-- Opening Marker --

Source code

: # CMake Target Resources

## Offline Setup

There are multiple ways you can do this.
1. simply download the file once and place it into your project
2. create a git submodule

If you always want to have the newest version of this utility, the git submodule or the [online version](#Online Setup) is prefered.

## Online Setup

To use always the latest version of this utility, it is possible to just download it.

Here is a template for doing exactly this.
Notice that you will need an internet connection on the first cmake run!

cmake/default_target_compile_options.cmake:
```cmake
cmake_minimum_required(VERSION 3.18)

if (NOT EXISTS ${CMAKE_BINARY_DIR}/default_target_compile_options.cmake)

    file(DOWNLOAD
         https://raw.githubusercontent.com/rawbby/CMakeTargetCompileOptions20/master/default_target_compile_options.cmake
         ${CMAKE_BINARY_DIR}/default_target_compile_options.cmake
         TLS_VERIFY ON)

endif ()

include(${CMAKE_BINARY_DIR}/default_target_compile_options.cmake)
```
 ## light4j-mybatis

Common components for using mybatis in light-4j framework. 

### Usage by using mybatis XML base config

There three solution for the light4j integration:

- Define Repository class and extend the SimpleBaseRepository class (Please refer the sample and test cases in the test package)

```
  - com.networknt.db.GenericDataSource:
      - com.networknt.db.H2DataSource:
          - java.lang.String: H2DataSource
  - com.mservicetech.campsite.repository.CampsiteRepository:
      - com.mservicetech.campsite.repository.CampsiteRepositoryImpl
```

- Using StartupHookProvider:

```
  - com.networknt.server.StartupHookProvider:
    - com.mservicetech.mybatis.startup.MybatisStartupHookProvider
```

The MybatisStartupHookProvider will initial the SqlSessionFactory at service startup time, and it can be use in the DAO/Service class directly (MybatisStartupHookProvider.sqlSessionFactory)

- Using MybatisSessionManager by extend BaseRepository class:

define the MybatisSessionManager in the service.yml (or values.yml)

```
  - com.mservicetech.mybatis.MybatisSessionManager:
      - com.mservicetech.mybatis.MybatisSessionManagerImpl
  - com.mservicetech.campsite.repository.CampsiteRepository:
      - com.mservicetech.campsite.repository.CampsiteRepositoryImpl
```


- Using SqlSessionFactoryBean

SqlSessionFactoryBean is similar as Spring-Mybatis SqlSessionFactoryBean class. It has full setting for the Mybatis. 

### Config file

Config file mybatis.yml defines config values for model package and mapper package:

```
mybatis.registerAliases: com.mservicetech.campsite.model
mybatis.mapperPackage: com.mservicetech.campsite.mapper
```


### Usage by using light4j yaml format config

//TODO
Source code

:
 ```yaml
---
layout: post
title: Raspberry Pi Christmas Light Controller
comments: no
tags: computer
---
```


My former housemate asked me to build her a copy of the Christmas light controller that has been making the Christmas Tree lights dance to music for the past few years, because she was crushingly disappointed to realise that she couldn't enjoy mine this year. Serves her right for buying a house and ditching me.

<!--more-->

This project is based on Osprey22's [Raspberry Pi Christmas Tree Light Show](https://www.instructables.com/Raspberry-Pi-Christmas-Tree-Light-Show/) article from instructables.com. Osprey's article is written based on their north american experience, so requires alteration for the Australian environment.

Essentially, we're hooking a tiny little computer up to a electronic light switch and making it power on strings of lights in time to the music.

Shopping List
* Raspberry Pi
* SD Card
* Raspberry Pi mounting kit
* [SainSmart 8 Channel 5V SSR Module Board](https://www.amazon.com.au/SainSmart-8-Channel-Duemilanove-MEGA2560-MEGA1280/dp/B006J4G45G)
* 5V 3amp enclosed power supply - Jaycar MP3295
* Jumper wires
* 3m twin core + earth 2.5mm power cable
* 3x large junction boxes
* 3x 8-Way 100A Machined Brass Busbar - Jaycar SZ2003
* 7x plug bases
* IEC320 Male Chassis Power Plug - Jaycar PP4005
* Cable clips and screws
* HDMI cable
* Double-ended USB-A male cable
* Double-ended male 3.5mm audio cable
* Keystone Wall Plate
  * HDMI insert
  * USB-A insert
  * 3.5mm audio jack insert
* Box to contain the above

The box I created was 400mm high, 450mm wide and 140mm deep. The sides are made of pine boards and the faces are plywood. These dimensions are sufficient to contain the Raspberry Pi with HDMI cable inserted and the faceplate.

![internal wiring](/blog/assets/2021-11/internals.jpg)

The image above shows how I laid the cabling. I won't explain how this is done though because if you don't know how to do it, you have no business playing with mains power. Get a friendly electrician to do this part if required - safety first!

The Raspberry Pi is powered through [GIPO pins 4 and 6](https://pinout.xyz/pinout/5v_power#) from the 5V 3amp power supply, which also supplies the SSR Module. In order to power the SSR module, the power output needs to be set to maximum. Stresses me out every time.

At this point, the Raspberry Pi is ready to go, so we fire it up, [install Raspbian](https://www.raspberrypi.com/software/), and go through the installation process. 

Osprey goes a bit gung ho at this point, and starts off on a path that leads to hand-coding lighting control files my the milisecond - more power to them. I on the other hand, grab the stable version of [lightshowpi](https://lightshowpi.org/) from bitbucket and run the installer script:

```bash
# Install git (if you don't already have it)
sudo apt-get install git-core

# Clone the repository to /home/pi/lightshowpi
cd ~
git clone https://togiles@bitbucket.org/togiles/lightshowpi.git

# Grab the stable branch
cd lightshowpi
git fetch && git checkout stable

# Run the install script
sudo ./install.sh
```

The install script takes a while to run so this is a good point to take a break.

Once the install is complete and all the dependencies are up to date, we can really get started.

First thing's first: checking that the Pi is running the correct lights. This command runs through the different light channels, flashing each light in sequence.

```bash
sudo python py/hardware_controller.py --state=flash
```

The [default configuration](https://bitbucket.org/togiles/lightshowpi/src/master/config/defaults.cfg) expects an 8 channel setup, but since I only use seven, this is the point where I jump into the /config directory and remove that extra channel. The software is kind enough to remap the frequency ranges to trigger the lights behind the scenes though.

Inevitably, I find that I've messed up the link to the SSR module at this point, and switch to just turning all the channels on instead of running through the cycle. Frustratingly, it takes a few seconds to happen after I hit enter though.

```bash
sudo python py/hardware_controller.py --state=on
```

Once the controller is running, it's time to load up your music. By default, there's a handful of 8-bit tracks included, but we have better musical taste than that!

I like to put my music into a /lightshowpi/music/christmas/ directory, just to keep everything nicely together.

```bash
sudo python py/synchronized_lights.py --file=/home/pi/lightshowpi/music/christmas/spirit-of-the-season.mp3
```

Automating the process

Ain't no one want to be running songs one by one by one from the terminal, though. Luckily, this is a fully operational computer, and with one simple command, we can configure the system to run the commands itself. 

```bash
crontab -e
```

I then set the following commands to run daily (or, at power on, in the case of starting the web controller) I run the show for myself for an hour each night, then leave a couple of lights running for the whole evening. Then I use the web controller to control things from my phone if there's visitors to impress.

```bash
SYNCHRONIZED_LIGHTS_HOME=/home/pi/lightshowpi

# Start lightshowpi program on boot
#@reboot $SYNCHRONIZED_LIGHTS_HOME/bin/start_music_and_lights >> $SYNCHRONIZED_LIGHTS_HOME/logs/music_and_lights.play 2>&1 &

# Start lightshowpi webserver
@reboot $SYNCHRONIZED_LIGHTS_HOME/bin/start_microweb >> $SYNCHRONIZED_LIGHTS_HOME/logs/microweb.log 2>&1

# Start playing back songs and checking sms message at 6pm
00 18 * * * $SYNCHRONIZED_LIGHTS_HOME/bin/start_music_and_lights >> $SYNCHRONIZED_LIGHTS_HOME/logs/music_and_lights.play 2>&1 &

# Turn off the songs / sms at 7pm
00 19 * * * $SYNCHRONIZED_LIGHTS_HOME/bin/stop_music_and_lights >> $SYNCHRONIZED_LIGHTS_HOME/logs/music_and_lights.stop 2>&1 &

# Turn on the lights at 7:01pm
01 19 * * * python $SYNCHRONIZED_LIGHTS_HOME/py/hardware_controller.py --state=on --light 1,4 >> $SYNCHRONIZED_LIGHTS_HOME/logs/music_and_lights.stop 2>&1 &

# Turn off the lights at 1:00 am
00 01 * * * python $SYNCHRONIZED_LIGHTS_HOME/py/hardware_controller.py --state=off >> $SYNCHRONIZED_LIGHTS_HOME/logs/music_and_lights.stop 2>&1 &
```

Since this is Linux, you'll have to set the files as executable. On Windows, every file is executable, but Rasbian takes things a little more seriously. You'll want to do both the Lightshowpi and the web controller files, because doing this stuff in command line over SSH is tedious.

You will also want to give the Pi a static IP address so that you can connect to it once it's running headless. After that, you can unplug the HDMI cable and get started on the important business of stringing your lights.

-- Closing Marker --

◆ Task directions ◆
Return only the number of lines in the data above that hold the word "doing".

◆ Exercise answer ◆
2